**How to complete this task:** The expected answer is all of the entries, written out exactly.

**** Entries shown

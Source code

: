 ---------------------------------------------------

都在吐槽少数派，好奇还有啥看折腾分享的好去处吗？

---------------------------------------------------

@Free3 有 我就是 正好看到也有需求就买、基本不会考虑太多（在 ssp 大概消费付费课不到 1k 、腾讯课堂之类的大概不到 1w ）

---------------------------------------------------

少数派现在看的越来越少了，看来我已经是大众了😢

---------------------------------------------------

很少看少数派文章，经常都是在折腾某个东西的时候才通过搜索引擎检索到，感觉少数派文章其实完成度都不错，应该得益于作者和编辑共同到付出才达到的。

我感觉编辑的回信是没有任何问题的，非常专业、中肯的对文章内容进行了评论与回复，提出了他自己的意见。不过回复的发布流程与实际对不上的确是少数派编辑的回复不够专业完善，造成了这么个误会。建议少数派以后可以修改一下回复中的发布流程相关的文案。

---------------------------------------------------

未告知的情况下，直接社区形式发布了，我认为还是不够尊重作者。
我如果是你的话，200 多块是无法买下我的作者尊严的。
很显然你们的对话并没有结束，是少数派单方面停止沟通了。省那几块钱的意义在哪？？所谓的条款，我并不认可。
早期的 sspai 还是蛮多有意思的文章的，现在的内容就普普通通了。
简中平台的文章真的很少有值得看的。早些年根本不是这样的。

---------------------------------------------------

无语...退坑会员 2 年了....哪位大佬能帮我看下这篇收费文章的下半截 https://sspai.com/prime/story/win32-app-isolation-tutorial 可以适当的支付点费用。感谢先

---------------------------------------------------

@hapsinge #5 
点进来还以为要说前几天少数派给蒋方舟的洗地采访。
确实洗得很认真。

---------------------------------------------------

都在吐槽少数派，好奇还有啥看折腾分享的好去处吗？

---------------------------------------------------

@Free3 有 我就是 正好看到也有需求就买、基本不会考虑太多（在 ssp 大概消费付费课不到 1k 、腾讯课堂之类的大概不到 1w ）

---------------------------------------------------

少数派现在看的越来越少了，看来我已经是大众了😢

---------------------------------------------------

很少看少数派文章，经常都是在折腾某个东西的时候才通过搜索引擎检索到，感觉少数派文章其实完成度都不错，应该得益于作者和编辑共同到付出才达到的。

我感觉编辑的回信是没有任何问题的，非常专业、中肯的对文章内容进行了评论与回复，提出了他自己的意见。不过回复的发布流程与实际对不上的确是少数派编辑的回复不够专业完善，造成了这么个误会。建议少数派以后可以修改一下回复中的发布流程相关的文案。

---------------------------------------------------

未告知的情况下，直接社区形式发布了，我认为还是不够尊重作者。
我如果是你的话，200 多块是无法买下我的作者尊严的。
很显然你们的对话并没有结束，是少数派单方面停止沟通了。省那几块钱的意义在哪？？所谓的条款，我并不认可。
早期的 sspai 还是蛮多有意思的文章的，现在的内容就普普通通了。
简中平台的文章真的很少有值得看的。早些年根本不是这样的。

********

**Result for this exercise:**
Source code

: ---------------------------------------------------

都在吐槽少数派，好奇还有啥看折腾分享的好去处吗？

---------------------------------------------------

@Free3 有 我就是 正好看到也有需求就买、基本不会考虑太多（在 ssp 大概消费付费课不到 1k 、腾讯课堂之类的大概不到 1w ）

---------------------------------------------------

少数派现在看的越来越少了，看来我已经是大众了😢

---------------------------------------------------

很少看少数派文章，经常都是在折腾某个东西的时候才通过搜索引擎检索到，感觉少数派文章其实完成度都不错，应该得益于作者和编辑共同到付出才达到的。

我感觉编辑的回信是没有任何问题的，非常专业、中肯的对文章内容进行了评论与回复，提出了他自己的意见。不过回复的发布流程与实际对不上的确是少数派编辑的回复不够专业完善，造成了这么个误会。建议少数派以后可以修改一下回复中的发布流程相关的文案。

---------------------------------------------------

未告知的情况下，直接社区形式发布了，我认为还是不够尊重作者。
我如果是你的话，200 多块是无法买下我的作者尊严的。
很显然你们的对话并没有结束，是少数派单方面停止沟通了。省那几块钱的意义在哪？？所谓的条款，我并不认可。
早期的 sspai 还是蛮多有意思的文章的，现在的内容就普普通通了。
简中平台的文章真的很少有值得看的。早些年根本不是这样的。

---------------------------------------------------

无语...退坑会员 2 年了....哪位大佬能帮我看下这篇收费文章的下半截 https://sspai.com/prime/story/win32-app-isolation-tutorial 可以适当的支付点费用。感谢先

---------------------------------------------------

@hapsinge #5 
点进来还以为要说前几天少数派给蒋方舟的洗地采访。
确实洗得很认真。

---------------------------------------------------

都在吐槽少数派，好奇还有啥看折腾分享的好去处吗？

---------------------------------------------------

@Free3 有 我就是 正好看到也有需求就买、基本不会考虑太多（在 ssp 大概消费付费课不到 1k 、腾讯课堂之类的大概不到 1w ）

---------------------------------------------------

少数派现在看的越来越少了，看来我已经是大众了😢

---------------------------------------------------

很少看少数派文章，经常都是在折腾某个东西的时候才通过搜索引擎检索到，感觉少数派文章其实完成度都不错，应该得益于作者和编辑共同到付出才达到的。

我感觉编辑的回信是没有任何问题的，非常专业、中肯的对文章内容进行了评论与回复，提出了他自己的意见。不过回复的发布流程与实际对不上的确是少数派编辑的回复不够专业完善，造成了这么个误会。建议少数派以后可以修改一下回复中的发布流程相关的文案。

---------------------------------------------------

未告知的情况下，直接社区形式发布了，我认为还是不够尊重作者。
我如果是你的话，200 多块是无法买下我的作者尊严的。
很显然你们的对话并没有结束，是少数派单方面停止沟通了。省那几块钱的意义在哪？？所谓的条款，我并不认可。
早期的 sspai 还是蛮多有意思的文章的，现在的内容就普普通通了。
简中平台的文章真的很少有值得看的。早些年根本不是这样的。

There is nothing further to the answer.